What to work on
Only the lines holding the word "Aware" are wanted; copy each of them from the listing.

Supplied records
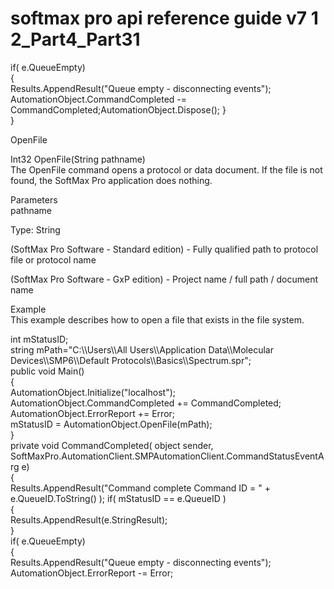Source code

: # softmax pro api reference guide v7 1 2\_Part4\_Part31

if( e.QueueEmpty)\
{\
Results.AppendResult("Queue empty - disconnecting events");\
AutomationObject.CommandCompleted -= CommandCompleted;AutomationObject.Dispose(); }\
}

OpenFile

Int32 OpenFile(String pathname)\
The OpenFile command opens a protocol or data document. If the file is not found, the SoftMax Pro application does nothing.

Parameters\
pathname

Type: String

(SoftMax Pro Software - Standard edition) - Fully qualified path to protocol file or protocol name

(SoftMax Pro Software - GxP edition) - Project name / full path / document name

Example\
This example describes how to open a file that exists in the file system.

int mStatusID;\
string mPath="C:\\\Users\\\All Users\\\Application Data\\\Molecular Devices\\\SMP6\\\Default Protocols\\\Basics\\\Spectrum.spr";\
public void Main()\
{\
AutomationObject.Initialize("localhost");\
AutomationObject.CommandCompleted += CommandCompleted;\
AutomationObject.ErrorReport += Error;\
mStatusID = AutomationObject.OpenFile(mPath);\
}\
private void CommandCompleted( object sender,\
SoftMaxPro.AutomationClient.SMPAutomationClient.CommandStatusEventArg e)\
{\
Results.AppendResult("Command complete Command ID = " + e.QueueID.ToString() ); if( mStatusID == e.QueueID )\
{\
Results.AppendResult(e.StringResult);\
}\
if( e.QueueEmpty)\
{\
Results.AppendResult("Queue empty - disconnecting events");\
AutomationObject.ErrorReport -= Error;
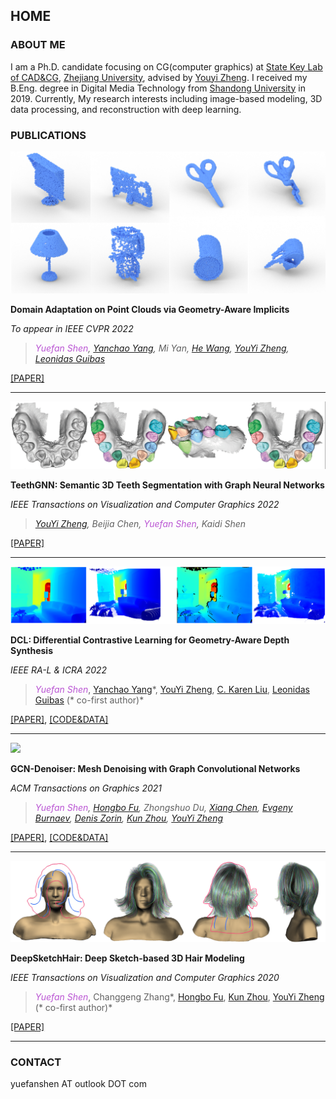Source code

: ## HOME

### ABOUT ME

I am a Ph.D. candidate focusing on CG(computer graphics) at [State Key Lab of CAD&CG](http://www.cad.zju.edu.cn/english.html), [Zhejiang University](http://www.zju.edu.cn/english/), advised by [Youyi Zheng](http://www.youyizheng.net/). I received my B.Eng. degree in Digital Media Technology from [Shandong University](http://www.en.sdu.edu.cn/) in 2019. Currently, My research interests including image-based modeling, 3D data processing, and reconstruction with deep learning.

### PUBLICATIONS

![](/img/PCDTeaser.png)

**Domain Adaptation on Point Clouds via Geometry-Aware Implicits**

*To appear in IEEE CVPR 2022*

>*<font color=MediumOrchid>Yuefan Shen</font>, [Yanchao Yang](https://yanchaoyang.github.io/), Mi Yan, [He Wang](https://hughw19.github.io/), [YouYi Zheng](http://www.youyizheng.net/), [Leonidas Guibas](https://geometry.stanford.edu/member/guibas/)*

[[PAPER]](https://arxiv.org/pdf/2112.09343.pdf)

***

![](/img/TeethSegTeaser.png)

**TeethGNN: Semantic 3D Teeth Segmentation with Graph Neural Networks**

*IEEE Transactions on Visualization and Computer Graphics 2022*

>*[YouYi Zheng](http://www.youyizheng.net/), Beijia Chen, <font color=MediumOrchid>Yuefan Shen</font>, Kaidi Shen*

[[PAPER]](https://ieeexplore.ieee.org/document/9720214/)

***

![](/img/DCLTeaser.png)

**DCL: Differential Contrastive Learning for Geometry-Aware Depth Synthesis**

*IEEE RA-L & ICRA 2022*

>*<font color=MediumOrchid>Yuefan Shen*</font>, [Yanchao Yang](https://yanchaoyang.github.io/)\*, [YouYi Zheng](http://www.youyizheng.net/), [C. Karen Liu](https://profiles.stanford.edu/c-karen-liu), [Leonidas Guibas](https://geometry.stanford.edu/member/guibas/) (\* co-first author)*

[[PAPER]](https://arxiv.org/pdf/2107.13087.pdf), [[CODE&DATA]](https://github.com/Jhonve/DCL-DepthSynthesis)

***

![](/img/GCNDenoiserTeaser.png)

**GCN-Denoiser: Mesh Denoising with Graph Convolutional Networks**

*ACM Transactions on Graphics 2021*

>*<font color=MediumOrchid>Yuefan Shen</font>, [Hongbo Fu](http://sweb.cityu.edu.hk/hongbofu/), Zhongshuo Du, [Xiang Chen](http://flyingxiang.net/), [Evgeny Burnaev](https://faculty.skoltech.ru/people/evgenyburnaev), [Denis Zorin](https://cims.nyu.edu/gcl/denis.html), [Kun Zhou](http://kunzhou.net/), [YouYi Zheng](http://www.youyizheng.net/)*

[[PAPER]](https://arxiv.org/pdf/2108.05128.pdf), [[CODE&DATA]](https://github.com/Jhonve/GCN-Denoiser)

***

![](/img/DeepSketchHairTeaser.png)

**DeepSketchHair: Deep Sketch-based 3D Hair Modeling**

*IEEE Transactions on Visualization and Computer Graphics 2020*

>*<font color=MediumOrchid>Yuefan Shen*</font>, Changgeng Zhang\*, [Hongbo Fu](http://sweb.cityu.edu.hk/hongbofu/), [Kun Zhou](http://kunzhou.net/), [YouYi Zheng](http://www.youyizheng.net/) (\* co-first author)*

[[PAPER]](https://arxiv.org/pdf/1908.07198.pdf)

***

### CONTACT

yuefanshen AT outlook DOT com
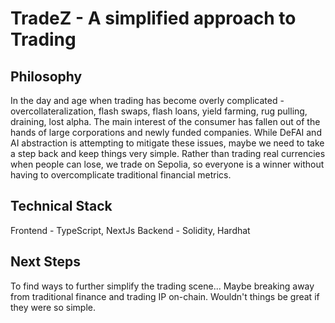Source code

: # TradeZ - A simplified approach to Trading


## Philosophy
In the day and age when trading has become overly complicated - overcollateralization, flash swaps, flash loans, yield farming, rug pulling, draining, lost alpha. The main interest of the consumer has fallen out of the hands of large corporations and newly funded companies. While DeFAI and AI abstraction is attempting to mitigate these issues, maybe we need to take a step back and keep things very simple. Rather than trading real currencies when people can lose, we trade on Sepolia, so everyone is a winner without having to overcomplicate traditional financial metrics.


## Technical Stack
Frontend - TypeScript, NextJs
Backend - Solidity, Hardhat

## Next Steps
To find ways to further simplify the trading scene... Maybe breaking away from traditional finance and trading IP on-chain. Wouldn't things be great if they were so simple. 
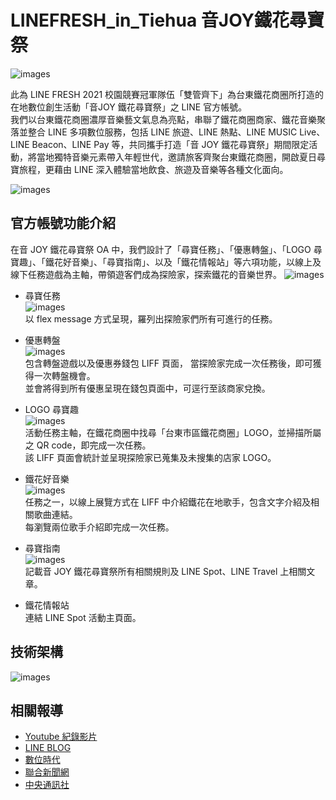 # LINEFRESH_in_Tiehua 音JOY鐵花尋寶祭
![images](images/keyVision.jpg)

此為 LINE FRESH 2021 校園競賽冠軍隊伍「雙管齊下」為台東鐵花商圈所打造的在地數位創生活動「音JOY 鐵花尋寶祭」之 LINE 官方帳號。  
我們以台東鐵花商圈濃厚音樂藝文氣息為亮點，串聯了鐵花商圈商家、鐵花音樂聚落並整合 LINE 多項數位服務，包括 LINE 旅遊、LINE 熱點、LINE MUSIC Live、LINE Beacon、LINE Pay 等，共同攜手打造「音 JOY 鐵花尋寶祭」期間限定活動，將當地獨特音樂元素帶入年輕世代，邀請旅客齊聚台東鐵花商圈，開啟夏日尋寶旅程，更藉由 LINE 深入體驗當地飲食、旅遊及音樂等各種文化面向。  

![images](images/OA.jpg)  

## 官方帳號功能介紹
在音 JOY 鐵花尋寶祭 OA 中，我們設計了「尋寶任務」、「優惠轉盤」、「LOGO 尋寶趣」、「鐵花好音樂」、「尋寶指南」、以及「鐵花情報站」等六項功能，以線上及線下任務遊戲為主軸，帶領遊客們成為探險家，探索鐵花的音樂世界。
![images](images/richMenu.jpg)  
  
* 尋寶任務  
![images](images/tasks.jpg)  
以 flex message 方式呈現，羅列出探險家們所有可進行的任務。  
  
* 優惠轉盤  
![images](images/spinWheel.jpg)  
包含轉盤遊戲以及優惠券錢包 LIFF 頁面，
當探險家完成一次任務後，即可獲得一次轉盤機會。  
並會將得到所有優惠呈現在錢包頁面中，可逕行至該商家兌換。  
  
* LOGO 尋寶趣  
![images](images/logo.png)  
活動任務主軸，在鐵花商圈中找尋「台東市區鐵花商圈」LOGO，並掃描所屬之 QR code，即完成一次任務。  
該 LIFF 頁面會統計並呈現探險家已蒐集及未搜集的店家 LOGO。  
  
* 鐵花好音樂  
![images](images/singers.png)  
任務之一，以線上展覽方式在 LIFF 中介紹鐵花在地歌手，包含文字介紹及相關歌曲連結。  
每瀏覽兩位歌手介紹即完成一次任務。  
  
* 尋寶指南  
![images](images/articles.png)  
記載音 JOY 鐵花尋寶祭所有相關規則及 LINE Spot、LINE Travel 上相關文章。  
  
* 鐵花情報站  
連結 LINE Spot 活動主頁面。

## 技術架構
![images](images/structure.png)  
  
## 相關報導
* [Youtube 紀錄影片](https://youtu.be/XSDIq7LQvbw)
* [LINE BLOG](https://linecorp.com/zh-hant/pr/news/zh-hant/2022/4300)  
* [數位時代](https://www.bnext.com.tw/article/71793/line-fresh-2022-joy)  
* [聯合新聞網](https://udn.com/news/story/7266/6469491)
* [中央通訊社](https://www.cna.com.tw/news/afe/202207150234.aspx)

Written solution
**Domain Adaptation on Point Clouds via Geometry-Aware Implicits**
**DCL: Differential Contrastive Learning for Geometry-Aware Depth Synthesis**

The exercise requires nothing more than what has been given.